Although basically only a summer palace, it was the favorite residence of Tsar Alexis I. The future Empress Elizabeth Petrovna was born in the palace in 1709, and Tsar Peter the Great spent part of his youth here. Upon the departure of the court for St. Petersburg, the palace fell into disrepair, so that Catherine II refused to make it her Moscow residence. On her orders the wooden palace was demolished in 1768, and replaced with a much more modest stone-and-brick structure.
Fortunately, detailed plans of the Alexis I palace survived. The Moscow Government has completed a full-scale reconstruction in 2010. The rebuilt palace stands approximately 1 kilometer (0.62 mi) to the south of its original location near the White Column, in order to preserve the historic foundations. The palace erected by Catherine the Great in 1768 was demolished in 1872, and only a few gates and outside buildings remain. During the early Soviet period, under the initiative of architect and restorer Pyotr Baranovsky, old wooden buildings and various artifacts were transported to Kolomenskoye from different parts of the USSR for preservation, so currently Kolomenskoye Park hosts an impressive set of different constructions and historical objects.
The palace is well worth a visit, at least to admire its architecture from the outside and to freely wonder in the many inner yards between the various building. For those who have a little more time to spend, inside there is a museum where visitors can see the every day life of the Tsar’s family.
The whole Kolomenskoe park is rich with historical buildings and one visit might not be enough to admire everything it has to offer:
Local buildings
- Church of John the Baptist in Dyakovo, 16th century. The church stands on the Dyakovo hill, located southwest from the Kolomenskoye hill. The church has five tent-like structures, and was probably constructed around 1547, reputedly by architect Postnik Yakovlev, the author of Saint Basil’s Cathedral on the Red Square.

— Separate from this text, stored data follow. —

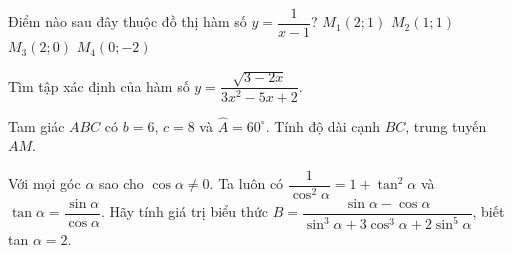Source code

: \begin{ex}%
	Điểm nào sau đây thuộc đồ thị hàm số $y=\dfrac{1}{x-1}$?
	\choice
	{\True $M_1(2;1)$}
	{$M_2(1;1)$}
	{$M_3(2;0)$}
	{$M_4(0;-2)$}
\end{ex}
\begin{bt} 
Tìm tập xác định của hàm số $y=\dfrac{\sqrt{3-2x}}{3x^2-5x+2}$.
\end{bt}
\begin{bt}
	Tam giác $ABC$ có $b= 6$, $c= 8$ và $\widehat{A}=60^\circ$. Tính độ dài cạnh $BC$, trung tuyến $AM$.
	\loigiai{ }
\end{bt}
\begin{bt}%
Với mọi góc $\alpha$ sao cho $\cos \alpha \neq 0$. Ta luôn có $\dfrac{1}{\cos ^{2} \alpha}=1+\tan ^{2} \alpha$ và $\tan \alpha=\dfrac{\sin \alpha}{\cos \alpha}$.
Hãy tính giá trị biểu thức $B=\dfrac{\sin \alpha-\cos \alpha}{\sin ^{3} \alpha+3 \cos ^{3} \alpha+2 \sin ^{5} \alpha}$, biết tan $\alpha=2$.
\end{bt}
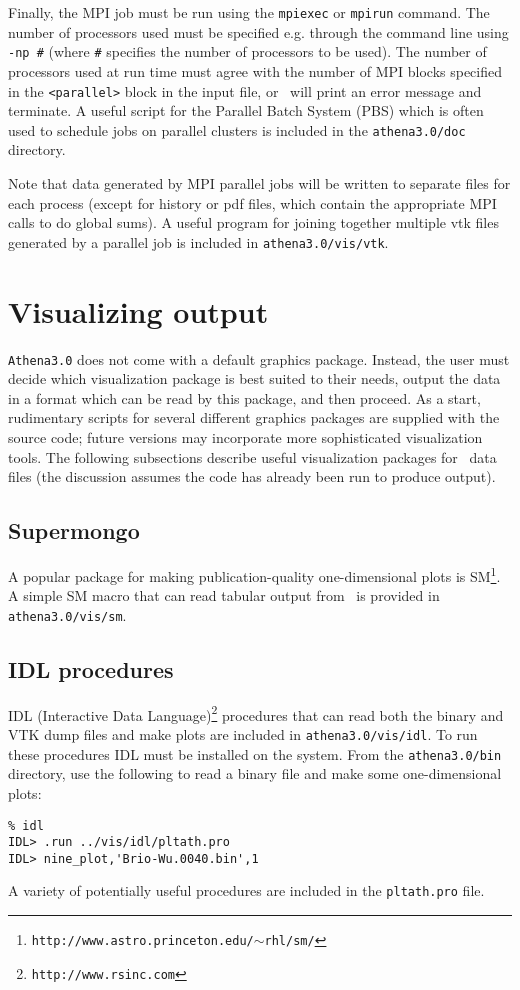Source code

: Finally, the MPI job must be run using the {\tt mpiexec} or {\tt mpirun}
command.  The number of processors used must be specified e.g. through the
command line using {\tt -np \#} (where {\tt \#} specifies the number of
processors to be used).  The number of processors used at run time must
agree with the number of MPI blocks specified in the {\tt <parallel>}
block in the input file, or \ath\ will print an error message and
terminate.  A useful script for the Parallel Batch System (PBS) which
is often used to schedule jobs on parallel clusters is included in the
{\tt athena3.0/doc} directory.

Note that data generated by MPI parallel jobs will be written to separate files
for each process (except for history or pdf files, which contain the
appropriate MPI calls to do global sums).  A useful program for joining
together multiple vtk files generated by a parallel job is
included in {\tt athena3.0/vis/vtk}.

\section{Visualizing output}

{\tt Athena3.0} does not come with a default graphics package.  Instead,
the user must decide which visualization package is best suited to their
needs, output the data in a format which can be read by this package,
and then proceed.  As a start, rudimentary scripts for several different
graphics packages are supplied with the source code; future versions
may incorporate more sophisticated visualization tools.  The following
subsections describe useful visualization packages for \ath\ data files
(the discussion assumes the code has already been run to produce output).

\subsection{Supermongo}

A popular package for making publication-quality one-dimensional plots
is SM\footnote{{\tt http://www.astro.princeton.edu/$\sim$rhl/sm/}}.  A simple
SM macro that can read tabular output from \ath\ is provided in {\tt
athena3.0/vis/sm}.

\subsection{IDL procedures}

IDL (Interactive Data Language)\footnote{{\tt http://www.rsinc.com}}
procedures that can read both the binary and VTK dump files and make plots
are included in {\tt athena3.0/vis/idl}.  To run these procedures
IDL must be installed on the system.  From the {\tt athena3.0/bin} directory, use
the following to read a binary file and make some one-dimensional plots:
\begin{verbatim}
% idl
IDL> .run ../vis/idl/pltath.pro 
IDL> nine_plot,'Brio-Wu.0040.bin',1
\end{verbatim}
A variety of potentially useful
procedures are included in the {\tt pltath.pro} file.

- Church of St. George, 16th century
- Standalone belltower for the church of St. George, 16th century
- Standalone refectory for the church of St. George, 16th century
- Church of Our Lady of Kazan, 17th century
- Watertower, 17th century
- Front gates, 1671–73
- Polkovhichyi chambers, 17th century
- Prikaznye chambers, 17th century
- Sytny yard, 17th century
- Back gates, 17th century
- Park pavilion, 1825
- Park gates, 19th century
Constructions and artifacts brought from elsewhere
- Barbican church of the Nikolo-Korelsky Monastery
- Bratsk Stockade Tower
- Boris stone from Belarus
- Kurgan stele, from a Polovtsian burial mound
- Chasovoy pole, 17th century
- Tower from the Sumskoy Ostrog fortress, 17th century
- Memorial pole from Shaydorovo village, 19th century
- Mead making facility, 18th century
- Peter the Great house (18th century) from the Northern Dvina River
- Lion’s Gates from the Moscow Kremlin (surviving fragments)
Reconstructions
- Water mill on Zhuzha River
Natural features
- Oak-trees grove (one of the oldest oaks in Moscow)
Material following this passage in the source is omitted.